Lorsqu’une personne souhaite devenir franchisé la perspective du chiffre d’affaire est un facteur important dans la prise de décision. L’examen des comptes prévisionnels va permettre au futur franchisé d’évaluer la rentabilité de son futur projet. Cependant, il ne s’agit que par définitions de prévisions qui sont par conséquent soumises à de nombreux aléas : conjoncture économique variable, talent du franchisé pour vendre, emplacement, etc…Il est néanmoins légitime de se demander si le franchisé qui a fondé son choix principalement sur les comptes prévisionnels peut demander la nullité de son contrat de franchise dès lors que les résultats de l’activité sont nettement inférieurs aux prévisions ?
Dans un arrêt récent prononcé le 4 octobre 2011, la Cour de cassation apporte une réponse positive à cette question.

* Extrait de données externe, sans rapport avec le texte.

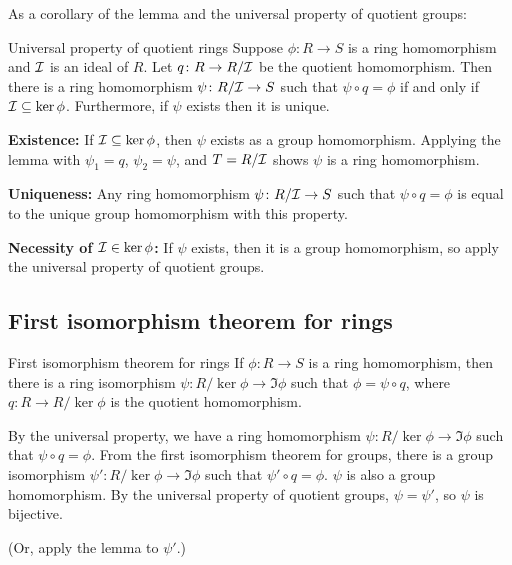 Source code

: \documentclass[12pt,letterpaper]{report}
\begin{document}
As a corollary of the lemma and the universal property of quotient groups:

\begin{thm}{Universal property of quotient rings}{}
  Suppose $\phi \colon R \to S$ is a ring homomorphism and $\mathcal{I}$ is an ideal of $R$.
  Let $q \colon R \to R/\mathcal{I}$ be the quotient homomorphism.
  Then there is a ring homomorphism $\psi \colon R/\mathcal{I} \to S$ such that $\psi \circ q = \phi$ if
  and only if $\mathcal{I} \subseteq \ker\phi$.
  Furthermore, if $\psi$ exists then it is unique.
\end{thm}

\begin{thmproof}
  \textbf{Existence:}
  If $\mathcal{I} \subseteq \ker\phi$, then $\psi$ exists as a group homomorphism.
  Applying the lemma with $\psi_1 = q$, $\psi_2 = \psi$, and $T = R/\mathcal{I}$ shows $\psi$ is a ring
  homomorphism.

  \textbf{Uniqueness:}
  Any ring homomorphism $\psi \colon R/\mathcal{I} \to S$ such that $\psi \circ q = \phi$ is equal to the
  unique group homomorphism with this property.

  \textbf{Necessity of $\mathcal{I} \in \ker\phi$:}
  If $\psi$ exists, then it is a group homomorphism, so apply the universal property of quotient
  groups.
\end{thmproof}

\pagebreak
\subsection{First isomorphism theorem for rings}

\begin{thm}{First isomorphism theorem for rings}{}
  If $\phi \colon R \to S$ is a ring homomorphism, then there is a ring isomorphism
  $\psi \colon R/\ker\phi \to \Im\phi$ such that $\phi = \psi \circ q$, where
  $q \colon R \to R/\ker\phi$ is the quotient homomorphism.
\end{thm}

\begin{thmproof}
  By the universal property, we have a ring homomorphism $\psi \colon R/\ker\phi \to \Im\phi$ such
  that $\psi \circ q = \phi$.
  From the first isomorphism theorem for groups, there is a group isomorphism
  $\psi' \colon R/\ker\phi \to \Im\phi$ such that $\psi' \circ q = \phi$.
  $\psi$ is also a group homomorphism.
  By the universal property of quotient groups, $\psi = \psi'$, so $\psi$ is bijective.

  (Or, apply the lemma to $\psi'$.)
\end{thmproof}
\end{document}
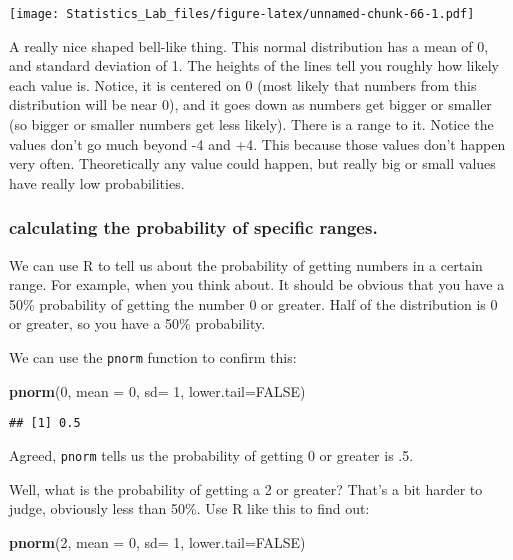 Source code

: \documentclass[
]{book}
\newenvironment{Shaded}{\begin{snugshade}}{\end{snugshade}}
\newcommand{\AttributeTok}[1]{\textcolor[rgb]{0.13,0.29,0.53}{#1}}
\newcommand{\ConstantTok}[1]{\textcolor[rgb]{0.56,0.35,0.01}{#1}}
\newcommand{\DecValTok}[1]{\textcolor[rgb]{0.00,0.00,0.81}{#1}}
\newcommand{\FunctionTok}[1]{\textcolor[rgb]{0.13,0.29,0.53}{\textbf{#1}}}
\newcommand{\NormalTok}[1]{#1}
\begin{document}
\texttt{[image: Statistics\_Lab\_files/figure-latex/unnamed-chunk-66-1.pdf]}

A really nice shaped bell-like thing. This normal distribution has a
mean of 0, and standard deviation of 1. The heights of the lines tell
you roughly how likely each value is. Notice, it is centered on 0 (most
likely that numbers from this distribution will be near 0), and it goes
down as numbers get bigger or smaller (so bigger or smaller numbers get
less likely). There is a range to it. Notice the values don't go much
beyond -4 and +4. This because those values don't happen very often.
Theoretically any value could happen, but really big or small values
have really low probabilities.

\hypertarget{calculating-the-probability-of-specific-ranges.}{%
\subsubsection{calculating the probability of specific ranges.}\label{calculating-the-probability-of-specific-ranges.}}

We can use R to tell us about the probability of getting numbers in a
certain range. For example, when you think about. It should be obvious
that you have a 50\% probability of getting the number 0 or greater. Half
of the distribution is 0 or greater, so you have a 50\% probability.

We can use the \texttt{pnorm} function to confirm this:

\begin{Shaded}
\begin{Highlighting}[]
\FunctionTok{pnorm}\NormalTok{(}\DecValTok{0}\NormalTok{, }\AttributeTok{mean =} \DecValTok{0}\NormalTok{, }\AttributeTok{sd=} \DecValTok{1}\NormalTok{, }\AttributeTok{lower.tail=}\ConstantTok{FALSE}\NormalTok{)}
\end{Highlighting}
\end{Shaded}

\begin{verbatim}
## [1] 0.5
\end{verbatim}

Agreed, \texttt{pnorm} tells us the probability of getting 0 or greater is .5.

Well, what is the probability of getting a 2 or greater? That's a bit
harder to judge, obviously less than 50\%. Use R like this to find out:

\begin{Shaded}
\begin{Highlighting}[]
\FunctionTok{pnorm}\NormalTok{(}\DecValTok{2}\NormalTok{, }\AttributeTok{mean =} \DecValTok{0}\NormalTok{, }\AttributeTok{sd=} \DecValTok{1}\NormalTok{, }\AttributeTok{lower.tail=}\ConstantTok{FALSE}\NormalTok{)}
\end{Highlighting}
\end{Shaded}
\end{document}
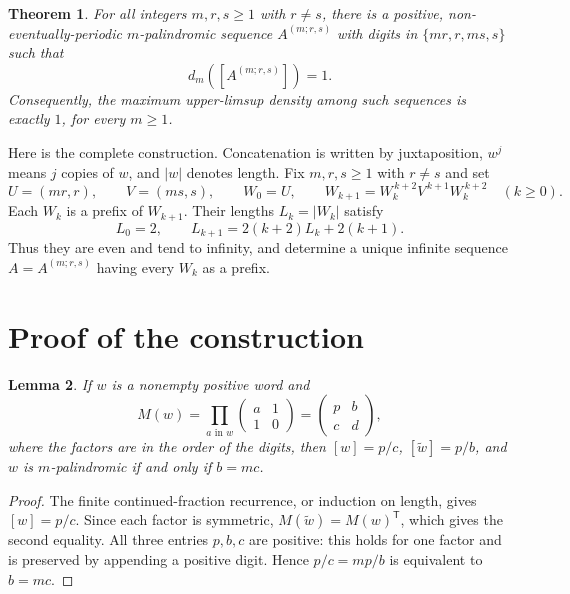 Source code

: \documentclass[11pt]{article}
\newtheorem{theorem}{Theorem}
\newtheorem{lemma}[theorem]{Lemma}
\begin{document}
\begin{theorem}\label{thm:main}
For all integers $m,r,s\geq1$ with $r\ne s$, there is a positive,
non-eventually-periodic $m$-palindromic sequence $A^{(m;r,s)}$ with digits in
$\{mr,r,ms,s\}$ such that
\[
 d_m([A^{(m;r,s)}])=1.
\]
Consequently, the maximum upper-limsup density among such sequences is
exactly $1$, for every $m\geq1$.
\end{theorem}

Here is the complete construction. Concatenation is written by juxtaposition,
$w^j$ means $j$ copies of $w$, and $|w|$ denotes length. Fix $m,r,s\geq1$
with $r\ne s$ and set
\begin{equation}\label{eq:construction}
 U=(mr,r),\qquad V=(ms,s),\qquad W_0=U,\qquad
 W_{k+1}=W_k^{\,k+2}V^{\,k+1}W_k^{\,k+2}\quad(k\geq0).
\end{equation}
Each $W_k$ is a prefix of $W_{k+1}$. Their lengths $L_k=|W_k|$ satisfy
\begin{equation}\label{eq:length}
 L_0=2,\qquad L_{k+1}=2(k+2)L_k+2(k+1).
\end{equation}
Thus they are even and tend to infinity, and determine a unique infinite
sequence $A=A^{(m;r,s)}$ having every $W_k$ as a prefix.

\section{Proof of the construction}
\begin{lemma}\label{lem:matrix}
If $w$ is a nonempty positive word and
\[
 M(w)=\prod_{a\text{ in }w}\begin{pmatrix}a&1\\1&0\end{pmatrix}
     =\begin{pmatrix}p&b\\c&d\end{pmatrix},
\]
where the factors are in the order of the digits, then
$[w]=p/c$, $[\widetilde w]=p/b$, and $w$ is $m$-palindromic if and only if
$b=mc$.
\end{lemma}
\begin{proof}
The finite continued-fraction recurrence, or induction on length, gives
$[w]=p/c$. Since each factor is symmetric, $M(\widetilde w)=M(w)^{\mathsf T}$,
which gives the second equality. All three entries $p,b,c$ are positive:
this holds for one factor and is preserved by appending a positive digit.
Hence $p/c=mp/b$ is equivalent to $b=mc$.
\end{proof}
\end{document}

La Cour de cassation censure la décision des juges du fond pour défaut de base légale, estimant que la Cour d’appel, « après avoir constaté que les résultats de l'activité du franchisé s'étaient révélés très inférieurs aux prévisions et avaient entraîné rapidement sa mise en liquidation judiciaire », aurait dû rechercher « si ces circonstances ne révélaient pas, même en l'absence de manquement du franchiseur à son obligation précontractuelle d'information, que le consentement du franchisé avait été déterminé par une erreur substantielle sur la rentabilité de l'activité entreprise, la cour d'appel n'a pas donné de base légale à sa décision ».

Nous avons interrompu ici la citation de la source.